Od: waldemar z domu <w...@t...de>
Pokaż wszystkie nagłówki
> Firma "Star" specjalizuje się w gotowych sosach do makaronu (zawartość
> puszki na moment na patelnię, sosem polać makaron i trochę parmezanu na
> to). Jak chodzi o tortelini lub ravioli to b.dobre robi "Rana" - z serem,
> z szynką, ze szpinakiem, z truflami itd. (ugotowane pierożki polać
> śmietaną i posypać parmezanem).
> Mają również dużo gotowych mrożonych dań - począwszy od zup, poprzez
> różnego rodzaju ryby i kotleciki.
> Wędliny w 90% bardzo tłuste i słone (kroją je w b.cieniutkie plasterki).
> Sery sprzedawane są w kawałkach (nie kroją w plasterki).
> Jeżeli chcecie zaoszczędzić to na pizzę idźcie tam, gdzie jest pizza al
> taglio (bierzesz na wynos jeden lub kilka kawałków pizzy - płacisz ok
> 4000-5000 ITL - w pizerii kosztuje od 9000-20000 ITL).

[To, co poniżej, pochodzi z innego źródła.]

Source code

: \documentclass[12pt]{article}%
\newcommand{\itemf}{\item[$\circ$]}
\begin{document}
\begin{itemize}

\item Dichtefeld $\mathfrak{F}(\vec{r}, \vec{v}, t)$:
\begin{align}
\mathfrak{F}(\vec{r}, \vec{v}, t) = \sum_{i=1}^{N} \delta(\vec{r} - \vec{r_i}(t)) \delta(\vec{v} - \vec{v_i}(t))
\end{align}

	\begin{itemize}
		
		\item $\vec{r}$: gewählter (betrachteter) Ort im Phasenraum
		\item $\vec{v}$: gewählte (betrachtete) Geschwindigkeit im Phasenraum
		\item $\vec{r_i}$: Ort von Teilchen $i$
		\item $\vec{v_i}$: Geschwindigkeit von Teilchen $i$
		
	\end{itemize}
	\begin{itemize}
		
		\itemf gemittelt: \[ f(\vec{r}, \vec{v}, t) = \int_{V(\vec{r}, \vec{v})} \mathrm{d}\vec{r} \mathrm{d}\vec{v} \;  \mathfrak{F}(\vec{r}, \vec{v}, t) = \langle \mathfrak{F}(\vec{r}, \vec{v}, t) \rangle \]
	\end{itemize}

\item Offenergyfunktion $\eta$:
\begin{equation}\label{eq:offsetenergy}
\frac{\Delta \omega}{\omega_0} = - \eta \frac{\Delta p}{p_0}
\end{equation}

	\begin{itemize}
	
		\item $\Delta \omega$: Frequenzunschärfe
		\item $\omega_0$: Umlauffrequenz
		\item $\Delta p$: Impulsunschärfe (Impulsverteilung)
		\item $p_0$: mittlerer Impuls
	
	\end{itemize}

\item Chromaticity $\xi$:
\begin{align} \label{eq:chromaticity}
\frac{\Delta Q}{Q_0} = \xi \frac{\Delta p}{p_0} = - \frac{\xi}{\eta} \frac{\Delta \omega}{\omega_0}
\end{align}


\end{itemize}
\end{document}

> Generalnie restauracja jest droższa niż trattoria (rodzaj restauracji
> niższej kategorii - nie zmieniają obrusów, często menu "recytuje" kelner,
> gdyż codziennie jest inne). A i jeszcze jedno - sztućce po pierwszym daniu
> należy sobie zostawić, bo nie podają oddzielnych do drugiego. Acha,
> płacisz również dodatkowo za "coperto" na osobę (od 2000-4000 ITL):
> nakrycie, pieczywo (które cały czas jest na stole), grissini (takie grube
> paluszki), parmezan.
> Uwaga na pieczywo - b.drogie - sprzedawane na kg ("polski" chleb b. trudno
> znaleźć - gł. mają pieczywo pszenne).
> Ale nie musicie się martwić. Ceny w knajpach są porównywalne do polskich
> (oczywiście są tańsze i droższe). Jeżeli jedziecie do typowo turystycznej
> miejscowości musicie się liczyć z tym, że ceny mogą być parę % wyższe (ale
> u nas jest to samo).
>
> Życzę udanego urlopu i wielu miłych wrażeń kulinarnych
No i przypomnę, aby nie brać lirów. Co prawda liry są jeszcze jakiś czas
ważne, ale znajdą się sklepy (w Niemczech większość, a prawie wszystkie
małe), które starych pieniędzy nie będą brać już od początku stycznia.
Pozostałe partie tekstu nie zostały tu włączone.